**TASK DIRECTIONS**
A single number is required: how many lines in the data below contain "donné".

------------------------------------------------------------

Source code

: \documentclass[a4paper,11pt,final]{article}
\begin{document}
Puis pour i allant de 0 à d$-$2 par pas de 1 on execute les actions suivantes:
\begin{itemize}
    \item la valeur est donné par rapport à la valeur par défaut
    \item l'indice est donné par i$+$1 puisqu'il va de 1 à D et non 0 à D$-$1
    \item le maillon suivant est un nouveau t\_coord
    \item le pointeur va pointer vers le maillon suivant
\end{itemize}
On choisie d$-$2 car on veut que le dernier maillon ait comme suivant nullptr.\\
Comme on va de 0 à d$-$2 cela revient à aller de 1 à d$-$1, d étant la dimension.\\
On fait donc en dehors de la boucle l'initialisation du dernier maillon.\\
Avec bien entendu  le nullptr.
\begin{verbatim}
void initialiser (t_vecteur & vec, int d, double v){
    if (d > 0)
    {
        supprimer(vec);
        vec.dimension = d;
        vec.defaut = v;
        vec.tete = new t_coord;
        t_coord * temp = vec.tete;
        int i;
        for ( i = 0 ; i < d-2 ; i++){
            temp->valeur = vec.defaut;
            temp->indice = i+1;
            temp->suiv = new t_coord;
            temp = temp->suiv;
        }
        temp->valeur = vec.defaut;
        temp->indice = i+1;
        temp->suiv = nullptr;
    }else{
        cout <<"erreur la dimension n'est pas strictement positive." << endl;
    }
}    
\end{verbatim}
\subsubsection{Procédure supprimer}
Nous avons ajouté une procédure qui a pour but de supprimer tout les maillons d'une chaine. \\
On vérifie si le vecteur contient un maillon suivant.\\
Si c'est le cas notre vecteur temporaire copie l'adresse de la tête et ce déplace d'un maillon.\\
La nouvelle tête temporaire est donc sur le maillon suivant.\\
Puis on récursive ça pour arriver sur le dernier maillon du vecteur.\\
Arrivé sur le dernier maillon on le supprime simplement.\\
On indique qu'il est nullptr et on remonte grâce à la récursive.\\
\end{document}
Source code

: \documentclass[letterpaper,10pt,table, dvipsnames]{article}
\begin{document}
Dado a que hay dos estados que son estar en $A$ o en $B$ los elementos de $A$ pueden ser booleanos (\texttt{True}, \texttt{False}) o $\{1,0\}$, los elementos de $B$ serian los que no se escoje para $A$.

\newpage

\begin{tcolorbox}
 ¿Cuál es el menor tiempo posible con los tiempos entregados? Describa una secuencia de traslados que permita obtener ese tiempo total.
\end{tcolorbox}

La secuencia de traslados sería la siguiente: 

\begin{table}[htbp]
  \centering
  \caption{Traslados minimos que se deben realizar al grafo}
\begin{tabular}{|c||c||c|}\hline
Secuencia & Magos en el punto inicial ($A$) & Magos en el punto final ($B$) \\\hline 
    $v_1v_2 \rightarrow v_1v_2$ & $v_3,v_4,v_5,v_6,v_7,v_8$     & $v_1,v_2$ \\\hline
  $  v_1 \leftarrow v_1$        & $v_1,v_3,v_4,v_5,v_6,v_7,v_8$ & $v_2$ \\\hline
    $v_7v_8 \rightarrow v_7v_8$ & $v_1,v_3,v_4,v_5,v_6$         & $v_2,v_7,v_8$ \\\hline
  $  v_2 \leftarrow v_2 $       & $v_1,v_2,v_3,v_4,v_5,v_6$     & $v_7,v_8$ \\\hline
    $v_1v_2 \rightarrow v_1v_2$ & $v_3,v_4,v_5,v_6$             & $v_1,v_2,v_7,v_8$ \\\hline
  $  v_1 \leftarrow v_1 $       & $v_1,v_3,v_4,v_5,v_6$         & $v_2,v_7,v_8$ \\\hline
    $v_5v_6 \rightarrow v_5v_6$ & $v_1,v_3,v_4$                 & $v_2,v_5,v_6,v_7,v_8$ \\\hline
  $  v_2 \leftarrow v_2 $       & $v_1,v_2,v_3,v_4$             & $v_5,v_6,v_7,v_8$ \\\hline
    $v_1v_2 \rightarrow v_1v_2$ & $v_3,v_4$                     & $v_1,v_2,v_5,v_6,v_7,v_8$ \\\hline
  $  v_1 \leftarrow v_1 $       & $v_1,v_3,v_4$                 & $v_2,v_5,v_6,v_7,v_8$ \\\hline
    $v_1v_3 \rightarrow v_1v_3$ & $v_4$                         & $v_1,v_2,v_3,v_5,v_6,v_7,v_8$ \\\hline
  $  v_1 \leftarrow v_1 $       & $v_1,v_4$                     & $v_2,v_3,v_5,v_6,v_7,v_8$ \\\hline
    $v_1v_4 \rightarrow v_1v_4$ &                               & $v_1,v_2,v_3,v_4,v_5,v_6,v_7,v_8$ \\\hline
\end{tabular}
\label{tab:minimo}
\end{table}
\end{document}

------------------------------------------------------------

**RESPONSE TO THE TASK**
2